-- Work to complete --
Identify and copy all lines of the material where the string "sequelize" is found.

= = =

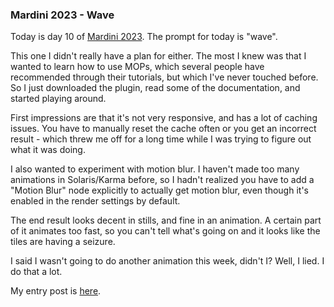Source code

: ### Mardini 2023 - Wave

Today is day 10 of [Mardini 2023][mardini-2023]. The prompt for today is "wave".

This one I didn't really have a plan for either. The most I knew was that I wanted to
learn how to use MOPs, which several people have recommended through their tutorials,
but which I've never touched before. So I just downloaded the plugin, read some of
the documentation, and started playing around.

First impressions are that it's not very responsive, and has a lot of caching issues.
You have to manually reset the cache often or you get an incorrect result - which threw
me off for a long time while I was trying to figure out what it was doing.

I also wanted to experiment with motion blur. I haven't made too many animations in
Solaris/Karma before, so I hadn't realized you have to add a "Motion Blur" node
explicitly to actually get motion blur, even though it's enabled in the render settings
by default.

The end result looks decent in stills, and fine in an animation. A certain part of it
animates too fast, so you can't tell what's going on and it looks like the tiles are
having a seizure.

I said I wasn't going to do another animation this week, didn't I? Well, I lied. I do
that a lot.

My entry post is [here][entry-post].

[mardini-2023]: https://www.sidefx.com/community-main-menu/contests-jams/mardini-2023/
[entry-post]: https://www.sidefx.com/forum/topic/89279/#post-386414
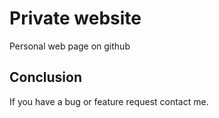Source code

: # Private website
Personal web page on github

## Conclusion

If you have a bug or feature request contact me.
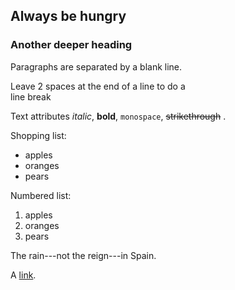 Always be hungry
-----------

### Another deeper heading

Paragraphs are separated
by a blank line.

Leave 2 spaces at the end of a line to do a  
line break

Text attributes *italic*, **bold**,
`monospace`, ~~strikethrough~~ .

Shopping list:

  * apples
  * oranges
  * pears

Numbered list:

  1. apples
  2. oranges
  3. pears

The rain---not the reign---in
Spain.

A [link](http://example.com).
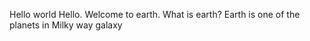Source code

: Hello world
Hello. Welcome to earth.
What is earth?
Earth is one of the planets in Milky way galaxy

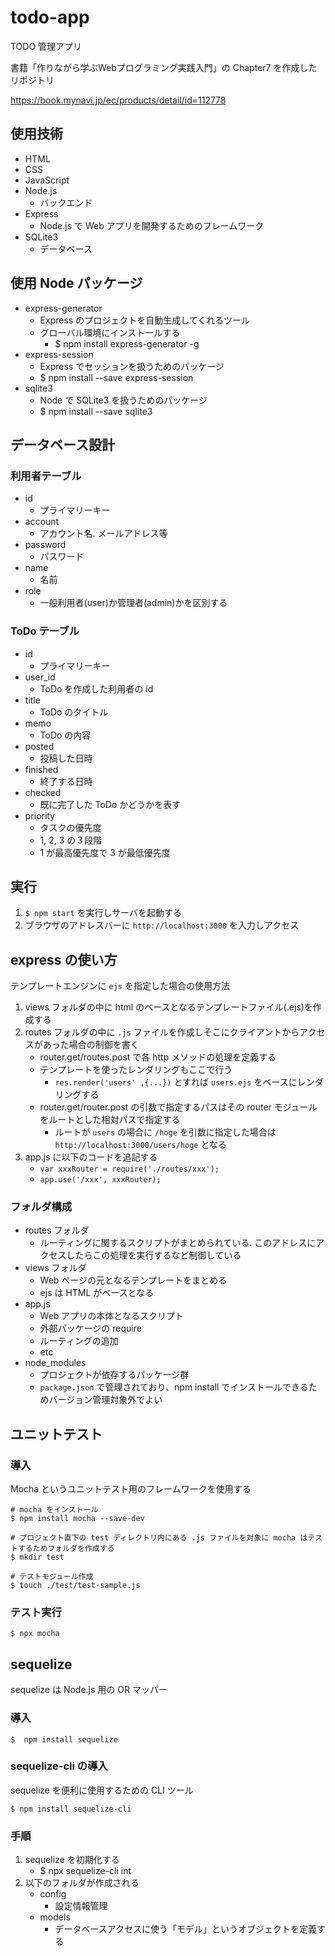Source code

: # todo-app

TODO 管理アプリ

書籍「作りながら学ぶWebプログラミング実践入門」の Chapter7 を作成したリポジトリ

https://book.mynavi.jp/ec/products/detail/id=112778


## 使用技術

* HTML
* CSS
* JavaScript
* Node.js
    * バックエンド
* Express
    * Node.js で Web アプリを開発するためのフレームワーク
* SQLite3
    * データベース

## 使用 Node パッケージ

* express-generator
    * Express のプロジェクトを自動生成してくれるツール
    * グローバル環境にインストールする
        * $ npm install express-generator -g
* express-session
    * Express でセッションを扱うためのパッケージ
    * $ npm install --save express-session
* sqlite3
    * Node で SQLite3 を扱うためのパッケージ
    * $ npm install --save sqlite3

## データベース設計

### 利用者テーブル

* id
    * プライマリーキー
* account
    * アカウント名. メールアドレス等
* password
    * パスワード
* name
    * 名前
* role
    * 一般利用者(user)か管理者(admin)かを区別する

### ToDo テーブル

* id
    * プライマリーキー
* user_id
    * ToDo を作成した利用者の id
* title
    * ToDo のタイトル
* memo
    * ToDo の内容
* posted
    * 投稿した日時
* finished
    * 終了する日時
* checked
    * 既に完了した ToDo かどうかを表す
* priority
    * タスクの優先度
    * 1, 2, 3 の３段階
    * 1 が最高優先度で 3 が最低優先度


## 実行

1. `$ npm start` を実行しサーバを起動する
1. ブラウザのアドレスバーに `http://localhost:3000` を入力しアクセス

## express の使い方

テンプレートエンジンに `ejs` を指定した場合の使用方法

1. views フォルダの中に html のベースとなるテンプレートファイル(.ejs)を作成する
1. routes フォルダの中に `.js` ファイルを作成しそこにクライアントからアクセスがあった場合の制御を書く
    * router.get/routes.post で各 http メソッドの処理を定義する
    * テンプレートを使ったレンダリングもここで行う
        * `res.render('users' ,{...})` とすれば `users.ejs` をベースにレンダリングする
    * router.get/router.post の引数で指定するパスはその router モジュールをルートとした相対パスで指定する
        * ルートが `users` の場合に `/hoge` を引数に指定した場合は `http://localhost:3000/users/hoge` となる
1. app.js に以下のコードを追記する
    * `var xxxRouter = require('./routes/xxx');`
    * `app.use('/xxx', xxxRouter);`

### フォルダ構成

* routes フォルダ
    * ルーティングに関するスクリプトがまとめられている. このアドレスにアクセスしたらこの処理を実行するなど制御している
* views フォルダ
    * Web ページの元となるテンプレートをまとめる
    * ejs は HTML がベースとなる
* app.js
    * Web アプリの本体となるスクリプト
    * 外部パッケージの require
    * ルーティングの追加
    * etc
* node_modules
    * プロジェクトが依存するパッケージ群
    * `package.json` で管理されており、npm install でインストールできるためバージョン管理対象外でよい

## ユニットテスト

### 導入

Mocha というユニットテスト用のフレームワークを使用する

    # mocha をインストール
    $ npm install mocha --save-dev

    # プロジェクト直下の test ディレクトリ内にある .js ファイルを対象に mocha はテストするためフォルダを作成する
    $ mkdir test

    # テストモジュール作成
    $ touch ./test/test-sample.js

### テスト実行

    $ npx mocha


## sequelize

sequelize は Node.js 用の OR マッパー

### 導入

    $  npm install sequelize

### sequelize-cli の導入

sequelize を便利に使用するための CLI ツール

    $ npm install sequelize-cli

### 手順

1. sequelize を初期化する
    * $ npx sequelize-cli int
1. 以下のフォルダが作成される
    * config
        * 設定情報管理
    * models
        * データベースアクセスに使う「モデル」というオブジェクトを定義する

= = =

-- Your solution --
## sequelize
sequelize は Node.js 用の OR マッパー
    $  npm install sequelize
### sequelize-cli の導入
sequelize を便利に使用するための CLI ツール
    $ npm install sequelize-cli
1. sequelize を初期化する
    * $ npx sequelize-cli int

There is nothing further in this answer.